The latest version of pqR (mostly) solves R’s “else” problem, by modifying the new parser previously introduced in pqR. I’ll explain the “else” problem and solution here, and also present other advantages of pqR’s parser over the R Core parser, including a big speed advantage in one context. |

### New version of pqR, with major speed improvements

I’ve released pqR-2018-11-18, a new version of my variant implementation of R. You can install it on Linux, Windows, or Mac as described at pqR-project.org. Installation must currently be from source, similarly to source installs of R Core versions of R. |

This version has some major speed improvements, as well as some new features. I’ll details some of these improvements in future posts. Here, I’ll just mention a few things to show the flavour of the improvements in this release, and why you might be interested in pqR as an alternative to the R Core implementation.

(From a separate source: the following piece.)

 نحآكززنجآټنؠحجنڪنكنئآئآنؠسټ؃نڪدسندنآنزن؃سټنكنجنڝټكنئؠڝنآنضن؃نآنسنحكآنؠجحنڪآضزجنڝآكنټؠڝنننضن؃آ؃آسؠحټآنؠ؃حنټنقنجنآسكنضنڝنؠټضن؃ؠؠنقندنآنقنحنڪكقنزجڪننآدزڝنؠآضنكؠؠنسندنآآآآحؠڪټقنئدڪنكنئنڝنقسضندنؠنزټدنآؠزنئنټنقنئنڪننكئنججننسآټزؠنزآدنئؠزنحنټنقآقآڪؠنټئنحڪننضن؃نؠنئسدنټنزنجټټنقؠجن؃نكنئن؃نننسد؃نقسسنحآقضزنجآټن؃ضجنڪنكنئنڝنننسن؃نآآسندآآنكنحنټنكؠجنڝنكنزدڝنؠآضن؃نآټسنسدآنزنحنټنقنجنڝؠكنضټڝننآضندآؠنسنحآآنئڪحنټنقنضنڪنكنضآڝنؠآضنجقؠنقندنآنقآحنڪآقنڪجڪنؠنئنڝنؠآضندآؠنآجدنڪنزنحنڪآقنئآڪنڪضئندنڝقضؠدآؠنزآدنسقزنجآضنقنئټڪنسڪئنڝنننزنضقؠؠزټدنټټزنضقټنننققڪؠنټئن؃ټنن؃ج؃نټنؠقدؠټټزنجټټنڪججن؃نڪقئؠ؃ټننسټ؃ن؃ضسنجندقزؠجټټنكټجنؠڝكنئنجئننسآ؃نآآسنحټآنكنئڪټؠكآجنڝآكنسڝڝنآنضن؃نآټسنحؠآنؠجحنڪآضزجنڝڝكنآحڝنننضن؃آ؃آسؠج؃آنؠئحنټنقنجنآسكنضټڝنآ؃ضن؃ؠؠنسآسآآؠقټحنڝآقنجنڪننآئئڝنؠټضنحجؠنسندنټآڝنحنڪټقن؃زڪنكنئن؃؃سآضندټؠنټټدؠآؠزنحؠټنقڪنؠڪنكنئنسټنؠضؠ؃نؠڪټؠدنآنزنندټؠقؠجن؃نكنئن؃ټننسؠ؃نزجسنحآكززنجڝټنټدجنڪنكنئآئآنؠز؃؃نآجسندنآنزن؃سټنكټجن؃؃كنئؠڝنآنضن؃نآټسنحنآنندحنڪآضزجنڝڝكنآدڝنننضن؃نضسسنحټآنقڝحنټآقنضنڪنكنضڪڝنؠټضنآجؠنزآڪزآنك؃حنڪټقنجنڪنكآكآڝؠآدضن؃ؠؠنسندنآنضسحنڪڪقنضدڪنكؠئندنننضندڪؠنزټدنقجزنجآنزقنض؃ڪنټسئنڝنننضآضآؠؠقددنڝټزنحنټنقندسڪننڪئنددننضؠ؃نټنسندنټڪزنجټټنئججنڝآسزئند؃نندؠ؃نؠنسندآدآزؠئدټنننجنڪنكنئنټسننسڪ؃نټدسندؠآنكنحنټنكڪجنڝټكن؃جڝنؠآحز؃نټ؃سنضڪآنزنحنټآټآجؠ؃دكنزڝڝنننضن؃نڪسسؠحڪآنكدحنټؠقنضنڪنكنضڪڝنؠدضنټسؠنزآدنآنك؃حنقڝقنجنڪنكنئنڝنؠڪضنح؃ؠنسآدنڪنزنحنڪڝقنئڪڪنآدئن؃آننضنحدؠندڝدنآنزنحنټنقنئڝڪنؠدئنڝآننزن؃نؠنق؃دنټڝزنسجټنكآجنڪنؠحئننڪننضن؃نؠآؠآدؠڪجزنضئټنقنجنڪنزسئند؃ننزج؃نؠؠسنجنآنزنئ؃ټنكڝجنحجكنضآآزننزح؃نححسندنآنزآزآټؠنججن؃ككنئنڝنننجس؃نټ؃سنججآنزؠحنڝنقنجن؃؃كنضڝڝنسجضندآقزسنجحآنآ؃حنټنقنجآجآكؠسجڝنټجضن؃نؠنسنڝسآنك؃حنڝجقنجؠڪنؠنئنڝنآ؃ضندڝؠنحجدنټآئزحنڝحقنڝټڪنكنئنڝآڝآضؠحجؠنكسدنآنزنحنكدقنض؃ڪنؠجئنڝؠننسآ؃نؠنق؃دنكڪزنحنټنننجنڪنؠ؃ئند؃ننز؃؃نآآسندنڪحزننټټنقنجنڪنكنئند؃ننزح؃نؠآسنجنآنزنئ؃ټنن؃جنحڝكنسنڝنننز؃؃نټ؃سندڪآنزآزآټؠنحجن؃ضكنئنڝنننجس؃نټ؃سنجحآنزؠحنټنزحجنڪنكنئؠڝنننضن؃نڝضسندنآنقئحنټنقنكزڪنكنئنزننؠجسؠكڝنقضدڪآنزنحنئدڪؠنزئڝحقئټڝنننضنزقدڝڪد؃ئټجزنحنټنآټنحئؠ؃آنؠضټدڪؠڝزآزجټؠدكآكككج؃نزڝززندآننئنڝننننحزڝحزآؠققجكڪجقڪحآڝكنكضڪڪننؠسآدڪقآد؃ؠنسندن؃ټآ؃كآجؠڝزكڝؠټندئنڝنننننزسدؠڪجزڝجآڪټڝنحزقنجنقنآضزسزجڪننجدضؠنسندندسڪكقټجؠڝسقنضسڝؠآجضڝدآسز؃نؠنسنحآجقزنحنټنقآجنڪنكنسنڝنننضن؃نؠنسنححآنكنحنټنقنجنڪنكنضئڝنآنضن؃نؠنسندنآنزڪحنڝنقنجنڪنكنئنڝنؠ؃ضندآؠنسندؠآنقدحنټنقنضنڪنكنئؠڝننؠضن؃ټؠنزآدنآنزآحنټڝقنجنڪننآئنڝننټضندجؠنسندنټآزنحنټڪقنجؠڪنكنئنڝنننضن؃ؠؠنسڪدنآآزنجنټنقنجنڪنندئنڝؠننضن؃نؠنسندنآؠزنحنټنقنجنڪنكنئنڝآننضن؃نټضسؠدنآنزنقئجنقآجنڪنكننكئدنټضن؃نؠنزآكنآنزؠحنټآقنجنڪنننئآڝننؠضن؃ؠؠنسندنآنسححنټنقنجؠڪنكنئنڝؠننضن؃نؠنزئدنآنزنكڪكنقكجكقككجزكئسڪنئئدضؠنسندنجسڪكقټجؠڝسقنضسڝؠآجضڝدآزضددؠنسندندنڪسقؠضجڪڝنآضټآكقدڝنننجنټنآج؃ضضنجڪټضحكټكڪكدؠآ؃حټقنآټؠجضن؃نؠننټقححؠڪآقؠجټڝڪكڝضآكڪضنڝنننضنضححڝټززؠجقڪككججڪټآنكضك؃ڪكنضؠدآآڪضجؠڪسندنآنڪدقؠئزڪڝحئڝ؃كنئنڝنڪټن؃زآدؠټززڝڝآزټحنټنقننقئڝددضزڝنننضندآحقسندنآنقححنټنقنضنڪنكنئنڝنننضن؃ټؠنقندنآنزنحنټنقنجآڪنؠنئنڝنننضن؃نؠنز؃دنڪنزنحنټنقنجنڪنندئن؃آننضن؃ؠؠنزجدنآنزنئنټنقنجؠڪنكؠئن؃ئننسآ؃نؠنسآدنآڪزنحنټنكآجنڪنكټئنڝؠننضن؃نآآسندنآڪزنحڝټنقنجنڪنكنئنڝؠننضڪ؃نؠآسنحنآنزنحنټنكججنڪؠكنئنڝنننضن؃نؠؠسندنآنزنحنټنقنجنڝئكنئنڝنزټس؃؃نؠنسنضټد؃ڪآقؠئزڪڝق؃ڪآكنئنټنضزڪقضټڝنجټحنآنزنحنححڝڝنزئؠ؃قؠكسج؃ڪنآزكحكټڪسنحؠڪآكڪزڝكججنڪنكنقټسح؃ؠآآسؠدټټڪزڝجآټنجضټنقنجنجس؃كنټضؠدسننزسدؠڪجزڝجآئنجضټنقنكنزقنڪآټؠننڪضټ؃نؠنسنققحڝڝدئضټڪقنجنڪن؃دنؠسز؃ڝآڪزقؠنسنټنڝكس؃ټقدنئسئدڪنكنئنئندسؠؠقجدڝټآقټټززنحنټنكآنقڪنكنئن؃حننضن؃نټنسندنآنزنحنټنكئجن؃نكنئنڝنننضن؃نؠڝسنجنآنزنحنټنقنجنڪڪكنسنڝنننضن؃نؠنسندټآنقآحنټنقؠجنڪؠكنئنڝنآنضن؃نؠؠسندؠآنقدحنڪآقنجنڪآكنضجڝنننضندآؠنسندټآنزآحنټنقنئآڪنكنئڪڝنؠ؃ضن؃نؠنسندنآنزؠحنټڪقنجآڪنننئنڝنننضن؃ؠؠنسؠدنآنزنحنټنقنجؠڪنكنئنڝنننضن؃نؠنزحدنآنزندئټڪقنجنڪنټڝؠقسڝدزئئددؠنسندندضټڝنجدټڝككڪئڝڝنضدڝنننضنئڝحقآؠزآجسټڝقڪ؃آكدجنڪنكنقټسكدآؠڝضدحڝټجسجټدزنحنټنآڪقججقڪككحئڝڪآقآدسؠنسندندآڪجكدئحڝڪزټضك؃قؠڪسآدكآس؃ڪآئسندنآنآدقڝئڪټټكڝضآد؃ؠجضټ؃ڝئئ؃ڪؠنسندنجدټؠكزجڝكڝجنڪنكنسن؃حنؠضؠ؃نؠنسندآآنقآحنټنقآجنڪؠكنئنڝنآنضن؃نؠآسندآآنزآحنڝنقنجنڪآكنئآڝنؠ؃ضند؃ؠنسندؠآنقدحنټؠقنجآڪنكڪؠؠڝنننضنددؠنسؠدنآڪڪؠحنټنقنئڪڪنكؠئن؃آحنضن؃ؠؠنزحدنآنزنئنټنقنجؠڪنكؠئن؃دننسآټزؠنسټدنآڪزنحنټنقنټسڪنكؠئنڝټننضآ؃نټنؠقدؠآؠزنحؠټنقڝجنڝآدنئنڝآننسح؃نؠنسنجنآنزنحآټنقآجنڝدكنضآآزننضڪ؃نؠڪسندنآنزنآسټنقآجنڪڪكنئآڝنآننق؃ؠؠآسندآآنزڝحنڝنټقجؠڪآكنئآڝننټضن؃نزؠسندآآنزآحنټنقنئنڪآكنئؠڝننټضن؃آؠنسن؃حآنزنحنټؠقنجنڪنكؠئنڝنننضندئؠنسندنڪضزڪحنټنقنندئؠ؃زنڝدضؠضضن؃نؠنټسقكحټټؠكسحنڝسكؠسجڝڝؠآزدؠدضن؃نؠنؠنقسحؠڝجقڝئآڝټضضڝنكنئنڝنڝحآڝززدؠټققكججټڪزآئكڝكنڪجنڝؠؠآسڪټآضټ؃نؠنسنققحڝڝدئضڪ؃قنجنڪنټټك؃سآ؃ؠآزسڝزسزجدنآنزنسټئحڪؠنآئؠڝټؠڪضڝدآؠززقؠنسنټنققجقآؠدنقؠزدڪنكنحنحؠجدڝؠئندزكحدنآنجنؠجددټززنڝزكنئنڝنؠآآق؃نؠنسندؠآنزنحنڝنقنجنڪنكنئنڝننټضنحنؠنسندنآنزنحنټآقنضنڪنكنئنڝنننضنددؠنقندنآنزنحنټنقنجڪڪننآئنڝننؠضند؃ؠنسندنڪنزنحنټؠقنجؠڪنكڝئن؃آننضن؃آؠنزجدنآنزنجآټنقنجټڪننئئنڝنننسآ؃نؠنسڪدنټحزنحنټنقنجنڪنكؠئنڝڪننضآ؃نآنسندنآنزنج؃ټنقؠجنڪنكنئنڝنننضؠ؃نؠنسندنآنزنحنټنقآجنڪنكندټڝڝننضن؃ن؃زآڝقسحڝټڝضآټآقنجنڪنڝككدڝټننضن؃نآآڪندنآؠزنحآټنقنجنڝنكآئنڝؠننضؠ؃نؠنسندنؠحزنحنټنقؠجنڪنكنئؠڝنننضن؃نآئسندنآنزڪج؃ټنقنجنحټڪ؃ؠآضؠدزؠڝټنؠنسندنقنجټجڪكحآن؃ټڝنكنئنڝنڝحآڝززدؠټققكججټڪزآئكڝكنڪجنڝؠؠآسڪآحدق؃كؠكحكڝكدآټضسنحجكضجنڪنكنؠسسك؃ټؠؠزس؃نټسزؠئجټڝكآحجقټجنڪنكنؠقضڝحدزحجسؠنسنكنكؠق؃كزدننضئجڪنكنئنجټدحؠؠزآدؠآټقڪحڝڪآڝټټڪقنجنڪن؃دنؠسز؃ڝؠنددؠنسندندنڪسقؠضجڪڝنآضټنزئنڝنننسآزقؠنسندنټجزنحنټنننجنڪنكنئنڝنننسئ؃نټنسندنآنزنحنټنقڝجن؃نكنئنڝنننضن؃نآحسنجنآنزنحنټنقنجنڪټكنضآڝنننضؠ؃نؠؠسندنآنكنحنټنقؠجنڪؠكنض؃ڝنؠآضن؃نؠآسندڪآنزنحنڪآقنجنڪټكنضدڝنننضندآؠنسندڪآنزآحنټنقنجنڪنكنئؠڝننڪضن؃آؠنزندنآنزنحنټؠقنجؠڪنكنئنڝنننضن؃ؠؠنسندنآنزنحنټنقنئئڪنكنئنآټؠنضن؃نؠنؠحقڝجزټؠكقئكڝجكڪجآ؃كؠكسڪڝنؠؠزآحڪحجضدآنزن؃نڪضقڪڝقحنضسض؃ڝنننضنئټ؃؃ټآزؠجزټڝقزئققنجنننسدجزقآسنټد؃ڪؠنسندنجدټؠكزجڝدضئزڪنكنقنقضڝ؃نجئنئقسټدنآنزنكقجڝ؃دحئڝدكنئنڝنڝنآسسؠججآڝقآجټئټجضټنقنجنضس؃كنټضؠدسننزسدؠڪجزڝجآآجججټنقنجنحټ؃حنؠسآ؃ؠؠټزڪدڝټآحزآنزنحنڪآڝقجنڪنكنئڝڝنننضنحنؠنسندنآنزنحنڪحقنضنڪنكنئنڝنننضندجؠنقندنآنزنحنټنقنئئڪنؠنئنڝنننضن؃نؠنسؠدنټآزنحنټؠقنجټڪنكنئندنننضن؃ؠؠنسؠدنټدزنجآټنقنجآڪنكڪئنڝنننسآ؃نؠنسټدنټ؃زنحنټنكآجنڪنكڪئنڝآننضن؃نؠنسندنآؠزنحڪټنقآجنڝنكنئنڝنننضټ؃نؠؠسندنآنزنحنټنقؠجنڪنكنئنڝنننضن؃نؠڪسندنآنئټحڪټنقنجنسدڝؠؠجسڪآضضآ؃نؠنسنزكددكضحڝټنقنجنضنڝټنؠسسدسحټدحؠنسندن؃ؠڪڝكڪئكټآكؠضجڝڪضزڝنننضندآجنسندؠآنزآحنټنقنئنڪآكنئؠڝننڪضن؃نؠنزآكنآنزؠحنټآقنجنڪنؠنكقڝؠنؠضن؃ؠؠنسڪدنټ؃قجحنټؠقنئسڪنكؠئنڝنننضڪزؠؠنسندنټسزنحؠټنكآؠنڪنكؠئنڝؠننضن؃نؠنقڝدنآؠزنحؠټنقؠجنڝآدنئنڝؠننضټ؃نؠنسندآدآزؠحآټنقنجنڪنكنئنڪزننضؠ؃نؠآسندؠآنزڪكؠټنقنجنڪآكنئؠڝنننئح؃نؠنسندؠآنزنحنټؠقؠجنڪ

### Performance improvements

One landmark reached in this release is that it is no longer advisable to use the byte-code compiler in pqR. The speed of direct interpretation of R code has now been improved to the point where it is about as fast at executing simple scalar code as the byte-code interpreter. Eliminating the byte-code compiler simplifies the overall implementation, and avoids possible semantic differences between interpreted and byte-compiled code. It is also important for pqR because some pqR optimizations and some new pqR features are not implemented in byte-code. For example, only the interpreter does optimizations such as deferring vector operations so that they may automatically be merged with other operations or be done in parallel when multiple cores are available.

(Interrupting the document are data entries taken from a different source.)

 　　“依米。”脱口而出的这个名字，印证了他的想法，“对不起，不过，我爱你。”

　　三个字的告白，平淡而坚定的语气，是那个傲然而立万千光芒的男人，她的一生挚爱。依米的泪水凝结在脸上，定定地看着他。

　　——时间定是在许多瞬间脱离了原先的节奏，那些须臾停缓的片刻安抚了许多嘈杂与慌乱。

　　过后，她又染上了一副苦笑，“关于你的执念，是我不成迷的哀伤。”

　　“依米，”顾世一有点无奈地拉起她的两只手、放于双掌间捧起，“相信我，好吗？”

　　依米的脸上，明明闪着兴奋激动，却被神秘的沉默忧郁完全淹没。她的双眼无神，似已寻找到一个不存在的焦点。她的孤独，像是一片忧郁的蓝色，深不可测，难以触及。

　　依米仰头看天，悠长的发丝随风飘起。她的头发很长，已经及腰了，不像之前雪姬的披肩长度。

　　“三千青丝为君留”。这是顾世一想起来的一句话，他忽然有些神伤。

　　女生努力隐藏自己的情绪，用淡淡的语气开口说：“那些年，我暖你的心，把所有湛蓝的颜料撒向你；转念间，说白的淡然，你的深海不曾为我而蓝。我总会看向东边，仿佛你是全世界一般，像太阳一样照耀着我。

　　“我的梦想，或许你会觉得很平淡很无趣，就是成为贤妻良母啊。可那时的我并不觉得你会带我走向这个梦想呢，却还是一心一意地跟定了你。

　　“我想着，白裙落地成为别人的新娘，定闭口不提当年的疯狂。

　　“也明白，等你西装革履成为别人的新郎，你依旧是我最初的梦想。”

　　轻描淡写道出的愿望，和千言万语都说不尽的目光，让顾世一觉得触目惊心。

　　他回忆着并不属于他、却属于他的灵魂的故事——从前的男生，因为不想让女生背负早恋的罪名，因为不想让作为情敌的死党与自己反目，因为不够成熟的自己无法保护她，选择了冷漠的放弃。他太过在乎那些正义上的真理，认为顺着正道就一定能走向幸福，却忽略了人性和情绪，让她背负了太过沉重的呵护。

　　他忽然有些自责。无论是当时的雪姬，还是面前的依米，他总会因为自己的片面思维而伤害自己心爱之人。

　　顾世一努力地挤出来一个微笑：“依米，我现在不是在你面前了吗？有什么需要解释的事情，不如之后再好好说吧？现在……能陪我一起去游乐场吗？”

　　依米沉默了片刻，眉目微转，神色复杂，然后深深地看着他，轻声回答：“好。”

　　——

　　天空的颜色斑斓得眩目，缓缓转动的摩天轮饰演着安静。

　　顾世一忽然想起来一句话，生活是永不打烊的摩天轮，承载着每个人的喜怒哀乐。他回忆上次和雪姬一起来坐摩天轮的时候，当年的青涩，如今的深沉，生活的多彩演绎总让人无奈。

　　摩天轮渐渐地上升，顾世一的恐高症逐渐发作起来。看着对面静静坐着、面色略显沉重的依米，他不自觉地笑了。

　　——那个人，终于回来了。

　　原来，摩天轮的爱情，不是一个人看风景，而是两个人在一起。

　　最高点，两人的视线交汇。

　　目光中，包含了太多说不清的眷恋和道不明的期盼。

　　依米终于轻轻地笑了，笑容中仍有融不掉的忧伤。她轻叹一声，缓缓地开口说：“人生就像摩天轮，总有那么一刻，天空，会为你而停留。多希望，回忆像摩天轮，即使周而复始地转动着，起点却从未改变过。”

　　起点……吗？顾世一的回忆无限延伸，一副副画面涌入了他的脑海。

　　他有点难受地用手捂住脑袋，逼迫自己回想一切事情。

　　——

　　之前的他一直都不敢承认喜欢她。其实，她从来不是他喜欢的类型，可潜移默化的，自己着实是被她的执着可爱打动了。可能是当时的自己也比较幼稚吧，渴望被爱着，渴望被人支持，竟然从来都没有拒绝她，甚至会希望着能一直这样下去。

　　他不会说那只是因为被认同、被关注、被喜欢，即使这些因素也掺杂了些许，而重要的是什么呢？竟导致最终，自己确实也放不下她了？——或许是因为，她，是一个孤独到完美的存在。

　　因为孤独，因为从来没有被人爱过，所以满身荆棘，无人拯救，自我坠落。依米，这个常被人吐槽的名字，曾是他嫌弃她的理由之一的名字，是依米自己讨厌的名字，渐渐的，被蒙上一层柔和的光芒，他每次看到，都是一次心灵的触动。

Some vector operations have been substantially sped up compared to the previous release of pqR-2017-06-09. The improvement compared to R-3.5.1 can be even greater. Here is an example of replacing a subset of vector elements, benchmarked on an Intel “Skylake” processor, with both pqR-2018-11-18 and R-3.5.1 compiled from source with gcc 8.2.0 at optimization level -O3:

Here’s R-3.5.1:

> a <- numeric(20000) > system.time(for (i in 1:100000) a[2:19999] <- 3.1) user system elapsed 4.211 0.148 4.360

And here’s pqR-2018-11-18:

> a <- numeric(20000) > system.time(for (i in 1:100000) a[2:19999] <- 3.1) user system elapsed 0.256 0.000 0.257

So the current R Core implementation is 17 times slower than pqR for this replacement operation.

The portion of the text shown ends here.